[INPUT Boundary: Start]

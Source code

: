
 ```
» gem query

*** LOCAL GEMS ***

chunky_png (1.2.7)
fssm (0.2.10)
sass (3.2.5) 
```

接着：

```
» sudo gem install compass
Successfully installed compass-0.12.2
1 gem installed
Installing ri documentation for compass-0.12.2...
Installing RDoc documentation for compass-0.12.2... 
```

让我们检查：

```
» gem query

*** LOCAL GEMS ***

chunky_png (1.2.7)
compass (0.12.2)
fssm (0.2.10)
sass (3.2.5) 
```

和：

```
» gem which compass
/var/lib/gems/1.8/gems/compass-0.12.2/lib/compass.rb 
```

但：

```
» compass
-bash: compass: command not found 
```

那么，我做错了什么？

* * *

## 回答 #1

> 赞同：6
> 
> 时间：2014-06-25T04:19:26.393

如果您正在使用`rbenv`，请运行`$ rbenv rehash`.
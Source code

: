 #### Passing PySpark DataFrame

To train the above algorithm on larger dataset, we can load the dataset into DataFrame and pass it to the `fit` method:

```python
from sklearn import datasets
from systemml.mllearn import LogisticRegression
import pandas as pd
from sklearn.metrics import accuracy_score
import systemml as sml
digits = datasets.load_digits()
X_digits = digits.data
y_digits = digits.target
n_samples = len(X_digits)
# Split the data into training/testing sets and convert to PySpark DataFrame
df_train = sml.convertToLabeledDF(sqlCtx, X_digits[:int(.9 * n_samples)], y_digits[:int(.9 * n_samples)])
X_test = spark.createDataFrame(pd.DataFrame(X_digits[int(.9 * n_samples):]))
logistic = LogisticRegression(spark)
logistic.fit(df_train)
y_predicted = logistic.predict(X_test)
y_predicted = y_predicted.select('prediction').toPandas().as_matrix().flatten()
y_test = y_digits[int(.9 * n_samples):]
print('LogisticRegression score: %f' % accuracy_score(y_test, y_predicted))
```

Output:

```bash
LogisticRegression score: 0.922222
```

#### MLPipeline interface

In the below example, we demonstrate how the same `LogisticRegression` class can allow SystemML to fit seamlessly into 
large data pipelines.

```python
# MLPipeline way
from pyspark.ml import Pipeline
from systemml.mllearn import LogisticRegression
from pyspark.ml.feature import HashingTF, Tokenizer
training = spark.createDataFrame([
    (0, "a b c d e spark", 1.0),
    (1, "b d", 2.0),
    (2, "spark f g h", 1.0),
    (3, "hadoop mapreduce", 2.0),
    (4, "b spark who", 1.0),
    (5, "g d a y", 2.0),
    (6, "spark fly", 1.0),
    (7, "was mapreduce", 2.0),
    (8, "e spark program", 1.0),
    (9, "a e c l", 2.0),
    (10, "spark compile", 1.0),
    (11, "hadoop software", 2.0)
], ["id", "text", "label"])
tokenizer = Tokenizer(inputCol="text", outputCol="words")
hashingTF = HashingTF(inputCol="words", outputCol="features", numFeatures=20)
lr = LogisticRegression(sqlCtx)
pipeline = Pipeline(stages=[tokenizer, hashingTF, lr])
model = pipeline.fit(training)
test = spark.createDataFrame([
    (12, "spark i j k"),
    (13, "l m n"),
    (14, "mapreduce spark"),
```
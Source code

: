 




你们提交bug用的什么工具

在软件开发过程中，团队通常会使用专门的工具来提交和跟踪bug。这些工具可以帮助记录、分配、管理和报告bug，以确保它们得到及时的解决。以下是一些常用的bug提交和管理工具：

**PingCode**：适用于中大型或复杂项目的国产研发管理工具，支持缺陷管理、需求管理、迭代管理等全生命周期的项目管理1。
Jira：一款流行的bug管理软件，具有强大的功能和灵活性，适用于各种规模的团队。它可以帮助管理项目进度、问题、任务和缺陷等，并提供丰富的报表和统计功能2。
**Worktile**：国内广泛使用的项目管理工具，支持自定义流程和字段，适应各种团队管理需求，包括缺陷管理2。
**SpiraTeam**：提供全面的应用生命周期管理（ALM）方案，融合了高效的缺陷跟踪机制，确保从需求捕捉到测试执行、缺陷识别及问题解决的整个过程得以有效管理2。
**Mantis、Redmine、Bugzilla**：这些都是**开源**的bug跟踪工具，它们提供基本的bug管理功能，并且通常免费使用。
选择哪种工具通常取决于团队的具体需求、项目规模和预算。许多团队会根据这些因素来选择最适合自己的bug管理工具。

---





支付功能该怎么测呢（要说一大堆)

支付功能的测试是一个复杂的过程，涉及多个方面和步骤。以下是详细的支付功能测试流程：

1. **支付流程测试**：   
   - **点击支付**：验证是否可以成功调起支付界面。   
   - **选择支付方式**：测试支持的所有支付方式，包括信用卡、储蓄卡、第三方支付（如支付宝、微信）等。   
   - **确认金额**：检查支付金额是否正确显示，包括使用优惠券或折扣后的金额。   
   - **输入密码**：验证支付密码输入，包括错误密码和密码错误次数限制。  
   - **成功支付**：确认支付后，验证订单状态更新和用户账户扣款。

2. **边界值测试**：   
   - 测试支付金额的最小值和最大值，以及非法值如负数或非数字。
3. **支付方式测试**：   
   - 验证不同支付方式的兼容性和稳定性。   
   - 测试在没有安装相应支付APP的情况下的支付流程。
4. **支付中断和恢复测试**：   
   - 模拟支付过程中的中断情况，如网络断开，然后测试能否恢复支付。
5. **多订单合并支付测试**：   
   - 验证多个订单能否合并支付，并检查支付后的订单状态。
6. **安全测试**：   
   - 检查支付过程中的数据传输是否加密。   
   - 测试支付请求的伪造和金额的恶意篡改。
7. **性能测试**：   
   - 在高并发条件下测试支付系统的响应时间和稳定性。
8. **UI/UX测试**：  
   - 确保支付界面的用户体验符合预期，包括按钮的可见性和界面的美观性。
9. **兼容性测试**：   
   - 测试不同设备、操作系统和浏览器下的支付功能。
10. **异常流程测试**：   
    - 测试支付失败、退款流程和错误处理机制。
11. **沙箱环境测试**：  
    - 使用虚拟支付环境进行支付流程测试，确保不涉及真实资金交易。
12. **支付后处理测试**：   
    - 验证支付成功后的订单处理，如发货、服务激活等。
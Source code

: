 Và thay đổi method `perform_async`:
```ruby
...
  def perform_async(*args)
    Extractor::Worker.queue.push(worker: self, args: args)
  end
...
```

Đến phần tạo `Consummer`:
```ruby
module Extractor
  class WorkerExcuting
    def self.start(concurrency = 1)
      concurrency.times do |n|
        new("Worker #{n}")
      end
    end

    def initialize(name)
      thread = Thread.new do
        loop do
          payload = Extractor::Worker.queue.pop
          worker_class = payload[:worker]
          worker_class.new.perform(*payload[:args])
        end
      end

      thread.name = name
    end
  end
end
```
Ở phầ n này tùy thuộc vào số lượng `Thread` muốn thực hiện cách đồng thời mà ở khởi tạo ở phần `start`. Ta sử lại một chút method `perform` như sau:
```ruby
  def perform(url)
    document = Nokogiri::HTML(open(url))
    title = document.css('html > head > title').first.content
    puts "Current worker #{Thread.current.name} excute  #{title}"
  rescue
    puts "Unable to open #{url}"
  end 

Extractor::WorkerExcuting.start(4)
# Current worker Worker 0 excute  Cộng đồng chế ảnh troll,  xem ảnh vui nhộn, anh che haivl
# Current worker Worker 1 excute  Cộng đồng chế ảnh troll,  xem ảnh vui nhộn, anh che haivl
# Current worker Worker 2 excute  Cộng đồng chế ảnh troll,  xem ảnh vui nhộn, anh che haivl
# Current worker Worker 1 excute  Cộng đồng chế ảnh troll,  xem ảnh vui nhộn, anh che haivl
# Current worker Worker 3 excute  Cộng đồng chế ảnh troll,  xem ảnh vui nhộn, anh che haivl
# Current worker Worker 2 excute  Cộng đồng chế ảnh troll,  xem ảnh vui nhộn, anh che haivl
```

[INPUT Boundary: End]

[WHAT NEEDS TO BE DONE]:
The entries are to be retyped in full, with no alteration.

[ANSWER FOR THE TASK]:
Source code

:
 ```
» gem query

*** LOCAL GEMS ***

chunky_png (1.2.7)
fssm (0.2.10)
sass (3.2.5) 
```

接着：

```
» sudo gem install compass
Successfully installed compass-0.12.2
1 gem installed
Installing ri documentation for compass-0.12.2...
Installing RDoc documentation for compass-0.12.2... 
```

让我们检查：

```
» gem query

*** LOCAL GEMS ***

chunky_png (1.2.7)
compass (0.12.2)
fssm (0.2.10)
sass (3.2.5) 
```

和：

```
» gem which compass
/var/lib/gems/1.8/gems/compass-0.12.2/lib/compass.rb 
```

但：

```
» compass
-bash: compass: command not found 
```

那么，我做错了什么？

* * *

## 回答 #1

> 赞同：6
> 
> 时间：2014-06-25T04:19:26.393

如果您正在使用`rbenv`，请运行`$ rbenv rehash`.
Source code

: #### Passing PySpark DataFrame

To train the above algorithm on larger dataset, we can load the dataset into DataFrame and pass it to the `fit` method:

```python
from sklearn import datasets
from systemml.mllearn import LogisticRegression
import pandas as pd
from sklearn.metrics import accuracy_score
import systemml as sml
digits = datasets.load_digits()
X_digits = digits.data
y_digits = digits.target
n_samples = len(X_digits)
# Split the data into training/testing sets and convert to PySpark DataFrame
df_train = sml.convertToLabeledDF(sqlCtx, X_digits[:int(.9 * n_samples)], y_digits[:int(.9 * n_samples)])
X_test = spark.createDataFrame(pd.DataFrame(X_digits[int(.9 * n_samples):]))
logistic = LogisticRegression(spark)
logistic.fit(df_train)
y_predicted = logistic.predict(X_test)
y_predicted = y_predicted.select('prediction').toPandas().as_matrix().flatten()
y_test = y_digits[int(.9 * n_samples):]
print('LogisticRegression score: %f' % accuracy_score(y_test, y_predicted))
```

Output:

```bash
LogisticRegression score: 0.922222
```

#### MLPipeline interface

In the below example, we demonstrate how the same `LogisticRegression` class can allow SystemML to fit seamlessly into 
large data pipelines.

```python
# MLPipeline way
from pyspark.ml import Pipeline
from systemml.mllearn import LogisticRegression
from pyspark.ml.feature import HashingTF, Tokenizer
training = spark.createDataFrame([
    (0, "a b c d e spark", 1.0),
    (1, "b d", 2.0),
    (2, "spark f g h", 1.0),
    (3, "hadoop mapreduce", 2.0),
    (4, "b spark who", 1.0),
    (5, "g d a y", 2.0),
    (6, "spark fly", 1.0),
    (7, "was mapreduce", 2.0),
    (8, "e spark program", 1.0),
    (9, "a e c l", 2.0),
    (10, "spark compile", 1.0),
    (11, "hadoop software", 2.0)
], ["id", "text", "label"])
tokenizer = Tokenizer(inputCol="text", outputCol="words")
hashingTF = HashingTF(inputCol="words", outputCol="features", numFeatures=20)
lr = LogisticRegression(sqlCtx)
pipeline = Pipeline(stages=[tokenizer, hashingTF, lr])
model = pipeline.fit(training)
test = spark.createDataFrame([
    (12, "spark i j k"),
    (13, "l m n"),
    (14, "mapreduce spark"),
```
Source code

: 




你们提交bug用的什么工具

在软件开发过程中，团队通常会使用专门的工具来提交和跟踪bug。这些工具可以帮助记录、分配、管理和报告bug，以确保它们得到及时的解决。以下是一些常用的bug提交和管理工具：

**PingCode**：适用于中大型或复杂项目的国产研发管理工具，支持缺陷管理、需求管理、迭代管理等全生命周期的项目管理1。
Jira：一款流行的bug管理软件，具有强大的功能和灵活性，适用于各种规模的团队。它可以帮助管理项目进度、问题、任务和缺陷等，并提供丰富的报表和统计功能2。
**Worktile**：国内广泛使用的项目管理工具，支持自定义流程和字段，适应各种团队管理需求，包括缺陷管理2。
**SpiraTeam**：提供全面的应用生命周期管理（ALM）方案，融合了高效的缺陷跟踪机制，确保从需求捕捉到测试执行、缺陷识别及问题解决的整个过程得以有效管理2。
**Mantis、Redmine、Bugzilla**：这些都是**开源**的bug跟踪工具，它们提供基本的bug管理功能，并且通常免费使用。
选择哪种工具通常取决于团队的具体需求、项目规模和预算。许多团队会根据这些因素来选择最适合自己的bug管理工具。

---





支付功能该怎么测呢（要说一大堆)

支付功能的测试是一个复杂的过程，涉及多个方面和步骤。以下是详细的支付功能测试流程：

1. **支付流程测试**：   
   - **点击支付**：验证是否可以成功调起支付界面。   
   - **选择支付方式**：测试支持的所有支付方式，包括信用卡、储蓄卡、第三方支付（如支付宝、微信）等。   
   - **确认金额**：检查支付金额是否正确显示，包括使用优惠券或折扣后的金额。   
   - **输入密码**：验证支付密码输入，包括错误密码和密码错误次数限制。  
   - **成功支付**：确认支付后，验证订单状态更新和用户账户扣款。

2. **边界值测试**：   
   - 测试支付金额的最小值和最大值，以及非法值如负数或非数字。
3. **支付方式测试**：   
   - 验证不同支付方式的兼容性和稳定性。   
   - 测试在没有安装相应支付APP的情况下的支付流程。
4. **支付中断和恢复测试**：   
   - 模拟支付过程中的中断情况，如网络断开，然后测试能否恢复支付。
5. **多订单合并支付测试**：   
   - 验证多个订单能否合并支付，并检查支付后的订单状态。
6. **安全测试**：   
   - 检查支付过程中的数据传输是否加密。   
   - 测试支付请求的伪造和金额的恶意篡改。
7. **性能测试**：   
   - 在高并发条件下测试支付系统的响应时间和稳定性。
8. **UI/UX测试**：  
   - 确保支付界面的用户体验符合预期，包括按钮的可见性和界面的美观性。
9. **兼容性测试**：   
   - 测试不同设备、操作系统和浏览器下的支付功能。
10. **异常流程测试**：   
    - 测试支付失败、退款流程和错误处理机制。
11. **沙箱环境测试**：  
    - 使用虚拟支付环境进行支付流程测试，确保不涉及真实资金交易。
12. **支付后处理测试**：   
    - 验证支付成功后的订单处理，如发货、服务激活等。
Source code

: Và thay đổi method `perform_async`:
```ruby
...
  def perform_async(*args)
    Extractor::Worker.queue.push(worker: self, args: args)
  end
...
```

Đến phần tạo `Consummer`:
```ruby
module Extractor
  class WorkerExcuting
    def self.start(concurrency = 1)
      concurrency.times do |n|
        new("Worker #{n}")
      end
    end

    def initialize(name)
      thread = Thread.new do
        loop do
          payload = Extractor::Worker.queue.pop
          worker_class = payload[:worker]
          worker_class.new.perform(*payload[:args])
        end
      end

      thread.name = name
    end
  end
end
```
Ở phầ n này tùy thuộc vào số lượng `Thread` muốn thực hiện cách đồng thời mà ở khởi tạo ở phần `start`. Ta sử lại một chút method `perform` như sau:
```ruby
  def perform(url)
    document = Nokogiri::HTML(open(url))
    title = document.css('html > head > title').first.content
    puts "Current worker #{Thread.current.name} excute  #{title}"
  rescue
    puts "Unable to open #{url}"
  end 

Extractor::WorkerExcuting.start(4)
# Current worker Worker 0 excute  Cộng đồng chế ảnh troll,  xem ảnh vui nhộn, anh che haivl
# Current worker Worker 1 excute  Cộng đồng chế ảnh troll,  xem ảnh vui nhộn, anh che haivl
# Current worker Worker 2 excute  Cộng đồng chế ảnh troll,  xem ảnh vui nhộn, anh che haivl
# Current worker Worker 1 excute  Cộng đồng chế ảnh troll,  xem ảnh vui nhộn, anh che haivl
# Current worker Worker 3 excute  Cộng đồng chế ảnh troll,  xem ảnh vui nhộn, anh che haivl
# Current worker Worker 2 excute  Cộng đồng chế ảnh troll,  xem ảnh vui nhộn, anh che haivl
```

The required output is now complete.